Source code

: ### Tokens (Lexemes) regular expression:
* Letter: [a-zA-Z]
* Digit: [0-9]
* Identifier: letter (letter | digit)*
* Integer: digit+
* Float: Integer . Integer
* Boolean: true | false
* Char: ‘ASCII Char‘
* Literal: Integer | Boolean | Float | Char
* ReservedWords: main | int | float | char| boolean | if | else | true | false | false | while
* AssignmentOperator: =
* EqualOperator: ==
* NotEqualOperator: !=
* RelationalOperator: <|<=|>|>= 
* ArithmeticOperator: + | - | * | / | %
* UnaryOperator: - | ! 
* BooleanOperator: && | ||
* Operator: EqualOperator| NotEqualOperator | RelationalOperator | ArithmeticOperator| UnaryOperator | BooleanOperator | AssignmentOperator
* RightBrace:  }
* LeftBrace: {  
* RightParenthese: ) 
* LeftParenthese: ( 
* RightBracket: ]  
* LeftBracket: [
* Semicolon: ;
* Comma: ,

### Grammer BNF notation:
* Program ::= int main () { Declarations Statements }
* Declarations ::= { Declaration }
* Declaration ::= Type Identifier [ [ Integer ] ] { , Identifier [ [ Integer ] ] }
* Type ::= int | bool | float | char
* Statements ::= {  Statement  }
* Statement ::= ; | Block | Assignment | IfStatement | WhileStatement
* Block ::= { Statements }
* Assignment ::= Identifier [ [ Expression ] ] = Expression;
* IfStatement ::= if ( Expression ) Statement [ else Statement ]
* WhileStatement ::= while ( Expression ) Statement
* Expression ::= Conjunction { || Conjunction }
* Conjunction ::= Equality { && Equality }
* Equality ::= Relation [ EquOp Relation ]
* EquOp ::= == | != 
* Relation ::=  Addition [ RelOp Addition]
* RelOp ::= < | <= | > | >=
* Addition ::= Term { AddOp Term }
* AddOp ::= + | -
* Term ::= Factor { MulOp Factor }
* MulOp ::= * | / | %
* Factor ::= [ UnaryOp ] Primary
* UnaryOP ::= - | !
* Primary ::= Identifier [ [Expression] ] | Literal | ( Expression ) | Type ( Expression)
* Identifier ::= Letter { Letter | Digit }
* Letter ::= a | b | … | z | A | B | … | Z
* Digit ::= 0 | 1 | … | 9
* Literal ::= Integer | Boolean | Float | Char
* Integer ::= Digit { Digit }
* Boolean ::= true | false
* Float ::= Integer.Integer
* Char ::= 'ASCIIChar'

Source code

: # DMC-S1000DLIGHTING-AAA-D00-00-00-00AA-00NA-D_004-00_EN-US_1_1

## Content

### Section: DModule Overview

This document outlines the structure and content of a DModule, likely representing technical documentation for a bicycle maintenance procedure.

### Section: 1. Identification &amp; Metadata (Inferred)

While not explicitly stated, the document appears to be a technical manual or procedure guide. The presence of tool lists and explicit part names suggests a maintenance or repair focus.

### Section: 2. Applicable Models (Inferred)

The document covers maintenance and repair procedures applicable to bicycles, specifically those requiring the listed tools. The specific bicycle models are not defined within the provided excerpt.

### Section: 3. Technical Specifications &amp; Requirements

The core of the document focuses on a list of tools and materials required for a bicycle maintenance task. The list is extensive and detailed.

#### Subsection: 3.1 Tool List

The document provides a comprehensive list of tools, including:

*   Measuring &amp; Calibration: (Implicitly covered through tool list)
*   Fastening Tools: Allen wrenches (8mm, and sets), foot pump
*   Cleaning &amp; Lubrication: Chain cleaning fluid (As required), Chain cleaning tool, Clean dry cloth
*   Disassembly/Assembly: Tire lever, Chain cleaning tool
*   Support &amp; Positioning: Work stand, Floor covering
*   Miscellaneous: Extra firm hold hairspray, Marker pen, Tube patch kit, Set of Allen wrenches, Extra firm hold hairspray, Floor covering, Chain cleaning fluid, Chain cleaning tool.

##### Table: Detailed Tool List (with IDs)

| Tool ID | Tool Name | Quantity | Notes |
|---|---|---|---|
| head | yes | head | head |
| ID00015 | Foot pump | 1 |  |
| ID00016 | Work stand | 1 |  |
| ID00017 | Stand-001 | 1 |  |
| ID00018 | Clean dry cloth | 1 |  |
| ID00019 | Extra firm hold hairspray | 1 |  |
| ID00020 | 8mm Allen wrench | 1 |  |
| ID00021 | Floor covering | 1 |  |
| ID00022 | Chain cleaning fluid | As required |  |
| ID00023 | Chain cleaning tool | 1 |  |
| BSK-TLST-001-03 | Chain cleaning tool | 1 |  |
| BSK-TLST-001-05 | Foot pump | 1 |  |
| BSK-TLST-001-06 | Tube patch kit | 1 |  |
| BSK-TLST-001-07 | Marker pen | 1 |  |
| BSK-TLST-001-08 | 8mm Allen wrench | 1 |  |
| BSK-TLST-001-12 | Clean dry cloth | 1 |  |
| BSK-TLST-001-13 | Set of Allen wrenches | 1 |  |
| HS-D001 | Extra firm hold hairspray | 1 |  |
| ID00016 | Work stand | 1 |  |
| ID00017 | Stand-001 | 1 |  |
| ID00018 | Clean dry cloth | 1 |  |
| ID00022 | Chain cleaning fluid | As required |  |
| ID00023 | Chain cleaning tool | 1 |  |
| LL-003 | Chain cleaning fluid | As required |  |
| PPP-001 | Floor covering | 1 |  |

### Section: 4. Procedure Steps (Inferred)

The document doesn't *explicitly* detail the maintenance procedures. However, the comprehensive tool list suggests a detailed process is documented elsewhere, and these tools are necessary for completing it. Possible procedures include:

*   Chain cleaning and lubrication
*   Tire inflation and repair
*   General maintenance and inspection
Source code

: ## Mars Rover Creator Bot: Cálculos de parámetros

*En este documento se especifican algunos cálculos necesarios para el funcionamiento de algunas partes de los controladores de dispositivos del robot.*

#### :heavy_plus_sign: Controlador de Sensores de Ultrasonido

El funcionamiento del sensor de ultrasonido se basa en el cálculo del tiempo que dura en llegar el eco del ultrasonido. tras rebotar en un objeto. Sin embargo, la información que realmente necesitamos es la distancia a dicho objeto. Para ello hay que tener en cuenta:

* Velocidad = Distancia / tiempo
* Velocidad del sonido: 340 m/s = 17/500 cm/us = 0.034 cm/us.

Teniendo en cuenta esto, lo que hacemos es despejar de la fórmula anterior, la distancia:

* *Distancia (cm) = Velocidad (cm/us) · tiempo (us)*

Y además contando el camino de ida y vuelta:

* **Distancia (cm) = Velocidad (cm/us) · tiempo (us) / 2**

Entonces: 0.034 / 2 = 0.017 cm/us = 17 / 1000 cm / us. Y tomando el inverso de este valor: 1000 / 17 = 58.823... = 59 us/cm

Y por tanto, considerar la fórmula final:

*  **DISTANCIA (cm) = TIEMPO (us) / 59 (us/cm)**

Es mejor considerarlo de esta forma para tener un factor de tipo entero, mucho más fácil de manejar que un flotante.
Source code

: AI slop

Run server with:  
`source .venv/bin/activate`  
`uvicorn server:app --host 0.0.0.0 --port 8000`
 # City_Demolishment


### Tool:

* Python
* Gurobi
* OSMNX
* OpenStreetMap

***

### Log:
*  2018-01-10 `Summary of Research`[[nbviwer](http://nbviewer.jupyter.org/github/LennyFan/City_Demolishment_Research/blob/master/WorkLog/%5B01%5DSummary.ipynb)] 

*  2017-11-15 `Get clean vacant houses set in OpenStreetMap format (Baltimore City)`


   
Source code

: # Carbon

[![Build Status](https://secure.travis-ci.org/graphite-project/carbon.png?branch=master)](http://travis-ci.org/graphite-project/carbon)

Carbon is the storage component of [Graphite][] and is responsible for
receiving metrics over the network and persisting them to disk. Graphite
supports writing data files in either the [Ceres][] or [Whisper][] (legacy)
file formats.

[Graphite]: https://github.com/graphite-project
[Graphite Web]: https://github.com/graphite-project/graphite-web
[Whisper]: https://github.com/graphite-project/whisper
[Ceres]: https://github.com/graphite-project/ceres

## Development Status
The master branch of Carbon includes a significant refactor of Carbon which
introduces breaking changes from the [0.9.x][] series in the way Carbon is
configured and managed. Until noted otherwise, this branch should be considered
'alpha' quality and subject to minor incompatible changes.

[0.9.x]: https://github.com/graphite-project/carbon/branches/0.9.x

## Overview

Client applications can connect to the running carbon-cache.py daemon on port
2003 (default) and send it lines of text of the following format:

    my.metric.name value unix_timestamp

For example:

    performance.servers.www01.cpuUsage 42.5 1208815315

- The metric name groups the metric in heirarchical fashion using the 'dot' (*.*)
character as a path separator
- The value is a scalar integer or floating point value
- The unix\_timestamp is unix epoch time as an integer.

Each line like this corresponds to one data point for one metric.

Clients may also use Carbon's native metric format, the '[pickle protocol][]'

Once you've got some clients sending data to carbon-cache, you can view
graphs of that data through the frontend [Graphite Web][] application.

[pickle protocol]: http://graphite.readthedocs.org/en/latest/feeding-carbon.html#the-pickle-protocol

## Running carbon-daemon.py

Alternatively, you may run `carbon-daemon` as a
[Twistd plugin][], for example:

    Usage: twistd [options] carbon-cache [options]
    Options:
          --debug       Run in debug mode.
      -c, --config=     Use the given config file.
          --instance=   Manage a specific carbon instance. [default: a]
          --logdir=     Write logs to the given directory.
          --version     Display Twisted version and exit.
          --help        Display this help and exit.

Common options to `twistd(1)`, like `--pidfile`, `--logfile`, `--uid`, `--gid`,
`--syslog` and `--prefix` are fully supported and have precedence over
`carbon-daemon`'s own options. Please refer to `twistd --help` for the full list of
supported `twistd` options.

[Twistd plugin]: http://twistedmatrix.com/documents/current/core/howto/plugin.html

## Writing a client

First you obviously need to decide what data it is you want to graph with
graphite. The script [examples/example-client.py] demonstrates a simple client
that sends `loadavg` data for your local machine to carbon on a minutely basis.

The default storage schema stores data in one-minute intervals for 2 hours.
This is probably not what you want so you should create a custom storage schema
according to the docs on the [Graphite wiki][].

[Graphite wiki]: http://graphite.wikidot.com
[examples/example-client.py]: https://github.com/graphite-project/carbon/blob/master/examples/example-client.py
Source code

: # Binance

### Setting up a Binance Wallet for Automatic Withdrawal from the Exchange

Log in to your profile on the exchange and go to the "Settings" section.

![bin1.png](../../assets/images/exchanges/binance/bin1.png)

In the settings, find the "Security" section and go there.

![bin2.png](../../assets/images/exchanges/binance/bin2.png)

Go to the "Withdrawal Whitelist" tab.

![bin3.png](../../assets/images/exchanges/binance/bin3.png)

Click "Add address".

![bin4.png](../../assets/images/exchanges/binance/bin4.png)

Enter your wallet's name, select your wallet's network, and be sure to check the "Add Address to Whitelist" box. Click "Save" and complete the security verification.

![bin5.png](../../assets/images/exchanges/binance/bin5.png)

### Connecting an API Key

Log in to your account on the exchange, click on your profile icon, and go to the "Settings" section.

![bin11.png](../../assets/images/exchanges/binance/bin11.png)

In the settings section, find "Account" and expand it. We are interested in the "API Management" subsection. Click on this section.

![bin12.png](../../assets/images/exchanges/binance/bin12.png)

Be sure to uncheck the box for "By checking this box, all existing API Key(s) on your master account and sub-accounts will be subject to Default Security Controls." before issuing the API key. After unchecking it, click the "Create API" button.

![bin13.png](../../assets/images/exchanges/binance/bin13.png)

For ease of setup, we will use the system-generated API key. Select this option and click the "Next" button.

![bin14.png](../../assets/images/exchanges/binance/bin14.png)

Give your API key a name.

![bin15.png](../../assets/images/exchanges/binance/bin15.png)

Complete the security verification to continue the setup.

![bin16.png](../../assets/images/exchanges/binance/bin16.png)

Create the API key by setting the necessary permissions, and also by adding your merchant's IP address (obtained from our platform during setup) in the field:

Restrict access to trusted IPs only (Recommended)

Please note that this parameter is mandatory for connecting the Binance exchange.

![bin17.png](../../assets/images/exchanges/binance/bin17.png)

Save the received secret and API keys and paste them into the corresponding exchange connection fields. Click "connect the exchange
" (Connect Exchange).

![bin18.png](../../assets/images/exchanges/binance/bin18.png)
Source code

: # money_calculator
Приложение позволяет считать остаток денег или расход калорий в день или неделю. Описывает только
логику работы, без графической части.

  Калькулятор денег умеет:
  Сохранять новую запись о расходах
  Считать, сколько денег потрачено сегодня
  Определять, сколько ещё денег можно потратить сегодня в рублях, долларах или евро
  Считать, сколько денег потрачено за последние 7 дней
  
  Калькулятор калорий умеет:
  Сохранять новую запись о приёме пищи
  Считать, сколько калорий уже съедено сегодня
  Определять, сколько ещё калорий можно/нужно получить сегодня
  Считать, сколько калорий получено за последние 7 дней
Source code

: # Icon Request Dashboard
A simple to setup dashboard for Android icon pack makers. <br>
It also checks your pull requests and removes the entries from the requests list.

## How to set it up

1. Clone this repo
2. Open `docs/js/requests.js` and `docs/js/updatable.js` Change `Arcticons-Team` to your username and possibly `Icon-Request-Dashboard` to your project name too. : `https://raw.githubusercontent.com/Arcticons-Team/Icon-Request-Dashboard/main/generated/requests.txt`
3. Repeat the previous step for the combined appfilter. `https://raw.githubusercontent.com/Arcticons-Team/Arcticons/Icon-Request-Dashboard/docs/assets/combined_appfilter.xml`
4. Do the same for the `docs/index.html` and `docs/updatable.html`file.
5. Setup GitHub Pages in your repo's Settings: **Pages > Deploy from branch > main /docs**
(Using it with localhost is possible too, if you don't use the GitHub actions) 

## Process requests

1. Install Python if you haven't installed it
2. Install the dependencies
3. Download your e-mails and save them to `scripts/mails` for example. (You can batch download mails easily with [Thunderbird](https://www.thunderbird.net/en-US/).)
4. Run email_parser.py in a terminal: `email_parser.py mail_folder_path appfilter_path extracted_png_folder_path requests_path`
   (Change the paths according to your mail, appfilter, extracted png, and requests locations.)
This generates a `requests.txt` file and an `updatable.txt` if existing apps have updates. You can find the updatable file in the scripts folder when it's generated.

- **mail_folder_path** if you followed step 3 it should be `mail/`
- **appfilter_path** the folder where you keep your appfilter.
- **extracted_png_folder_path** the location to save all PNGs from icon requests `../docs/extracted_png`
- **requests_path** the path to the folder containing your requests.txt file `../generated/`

....

EXERCISE: Find "to your username" in the records above. Repeat its line and every later line exactly, through the last one.

RESULT OF THIS TASK:
2. Open `docs/js/requests.js` and `docs/js/updatable.js` Change `Arcticons-Team` to your username and possibly `Icon-Request-Dashboard` to your project name too. : `https://raw.githubusercontent.com/Arcticons-Team/Icon-Request-Dashboard/main/generated/requests.txt`
3. Repeat the previous step for the combined appfilter. `https://raw.githubusercontent.com/Arcticons-Team/Arcticons/Icon-Request-Dashboard/docs/assets/combined_appfilter.xml`
4. Do the same for the `docs/index.html` and `docs/updatable.html`file.
5. Setup GitHub Pages in your repo's Settings: **Pages > Deploy from branch > main /docs**
(Using it with localhost is possible too, if you don't use the GitHub actions) 

## Process requests

1. Install Python if you haven't installed it
2. Install the dependencies
3. Download your e-mails and save them to `scripts/mails` for example. (You can batch download mails easily with [Thunderbird](https://www.thunderbird.net/en-US/).)
4. Run email_parser.py in a terminal: `email_parser.py mail_folder_path appfilter_path extracted_png_folder_path requests_path`
   (Change the paths according to your mail, appfilter, extracted png, and requests locations.)
This generates a `requests.txt` file and an `updatable.txt` if existing apps have updates. You can find the updatable file in the scripts folder when it's generated.

- **mail_folder_path** if you followed step 3 it should be `mail/`
- **appfilter_path** the folder where you keep your appfilter.
- **extracted_png_folder_path** the location to save all PNGs from icon requests `../docs/extracted_png`
- **requests_path** the path to the folder containing your requests.txt file `../generated/`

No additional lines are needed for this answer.